I use the Fuhr 355 for my topcoat and I always flat finish.

For the glue joints on my case work, I like to put a scrap piece of stock in the dados. They donít have to fit real tight, just good enough to keep the finish out. Rack and stack.



Get rid of the cup gun and get an air assist or a pressure pot with a Kremlin HVLP. Part of your problem lies in the fact that cup guns are too slow. You can't lay it on quick enough. The varnish is drying on one side before you've finished the other. With the new gun, you'll save a lot on material and you'll spray twice as fast.


If you want a great finish with faster production rate, pony up and buy an airmix. Believe me, it will pay for itself very quickly.


From contributor E:
It's true that you won't believe just how little air is mixed with the fluid as the Kremlin shoots out its spray pattern. You will have to pick up your application speed and that's a good thing. You owe it to yourself to (at least) get a demo. Kremlin reps love to give demos! There are few products that sell themselves and the airmix is right at the top of the list. If you are sure that you cannot afford the Kremlin airmix, don't get the demo. If you do, you won't be able to sleep at night until you find a way to own one.

The Astro HVLP gravity guns (of which I have three) are exceptionally good performing guns and unarguably the best bargain in the spray gun industry. They are a welcome addition to my finish operation but they are no match for the Kremlin airmix for whole kitchen projects or production finishing. I use the Astros for smaller jobs using post-catalyzed CV's only. Any time I know that I will use more than 1/2 gallon of finish, or where overspray is required to be as minimal as possible, I prefer to mix a larger batch of CV and drop the Kremlin fluid pickup tube into a 1 or 5 gallon pail of the finish.

If you are solely a finisher, the airmix will pay for itself in short order. But if you are like me and are primarily a cabinet builder, finishing only what you build, it will take quite a while to pay for the savings in finish. If you are spraying a pail a week and are now using a conventional (compressed air) gun, you should recover the cost of the Kremlin within a year, in finish product savings alone. Add the labor savings that increased overspray costs you now (face and room filters, labor rubbing overspray from finished work, etc.), and the cost savings quickly adds up. For me, the simplicity of the system, the complete performance, and the quality results were and are worth the expense.

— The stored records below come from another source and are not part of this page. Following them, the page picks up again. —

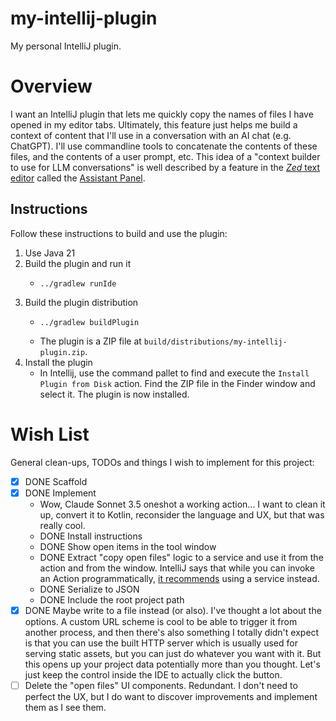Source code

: # my-intellij-plugin

My personal IntelliJ plugin.


# Overview

I want an IntelliJ plugin that lets me quickly copy the names of files I have opened in my editor tabs. Ultimately, this
feature just helps me build a context of content that I'll use in a conversation with an AI chat (e.g. ChatGPT). I'll
use commandline tools to concatenate the contents of these files, and the contents of a user prompt, etc. This idea of
a "context builder to use for LLM conversations" is well described by a feature in the [*Zed* text editor](https://github.com/zed-industries/zed)
called the [Assistant Panel](https://zed.dev/docs/assistant/assistant-panel).


## Instructions

Follow these instructions to build and use the plugin:

1. Use Java 21
2. Build the plugin and run it
   * ```shell
     ../gradlew runIde
     ```
3. Build the plugin distribution
    * ```shell
      ../gradlew buildPlugin
      ```
    * The plugin is a ZIP file at `build/distributions/my-intellij-plugin.zip`.
4. Install the plugin
    * In Intellij, use the command pallet to find and execute the `Install Plugin from Disk` action. Find the ZIP file
      in the Finder window and select it. The plugin is now installed.


# Wish List

General clean-ups, TODOs and things I wish to implement for this project:

* [x] DONE Scaffold
* [x] DONE Implement
   * Wow, Claude Sonnet 3.5 oneshot a working action... I want to clean it up, convert it to Kotlin, reconsider the
     language and UX, but that was really cool.
   * DONE Install instructions
   * DONE Show open items in the tool window
   * DONE Extract "copy open files" logic to a service and use it from the action and from the window. IntelliJ
     says that while you can invoke an Action programmatically, [it recommends](https://plugins.jetbrains.com/docs/intellij/basic-action-system.html#executing-actions-programmatically)
     using a service instead.  
   * DONE Serialize to JSON
   * DONE Include the root project path
* [x] DONE Maybe write to a file instead (or also). I've thought a lot about the options. A custom URL scheme is cool to be
  able to trigger it from another process, and then there's also something I totally didn't expect is that you can use
  the built HTTP server which is usually used for serving static assets, but you can just do whatever you want with it.
  But this opens up your project data potentially more than you thought. Let's just keep the control inside the IDE to
  actually click the button.   
* [ ] Delete the "open files" UI components. Redundant. I don't need to perfect the UX, but I do want to discover
  improvements and implement them as I see them.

From the original questioner:
I have seen these Kremlin guns and loved them. How much money are we talking about? The one I saw was 2,500 with an air dryer. I do want to get rid of the cup gun. I don't think I would like the gravity guns - they look too awkward.


From contributor D:
That's about right for the list price on a Kremlin 1014, but it depends on what brand and model air dryer it comes with.

You may not need an air dryer (per se). You will need a water filter at least and a good one such as the Sharpe filters that differ in price, depending on size and filter capacity. Set up your air lines properly and locate the filter as far downstream as possible, with a short line (15 feet or less is good) from it to the airmix pump and you should be fine, particularly if you are not a full time (40 hour per week) finisher.

Don't forget to check into the agitator for mixing your finish and keeping it in suspension while spraying. It ain't cheap but definitely worth the expense, in my opinion. Oh yeah, make sure you get Kremlin to throw in a bottle of pump and gun lube and a pack of seals and tip cleaning needles and such that you will need to keep your gun serviced and running well.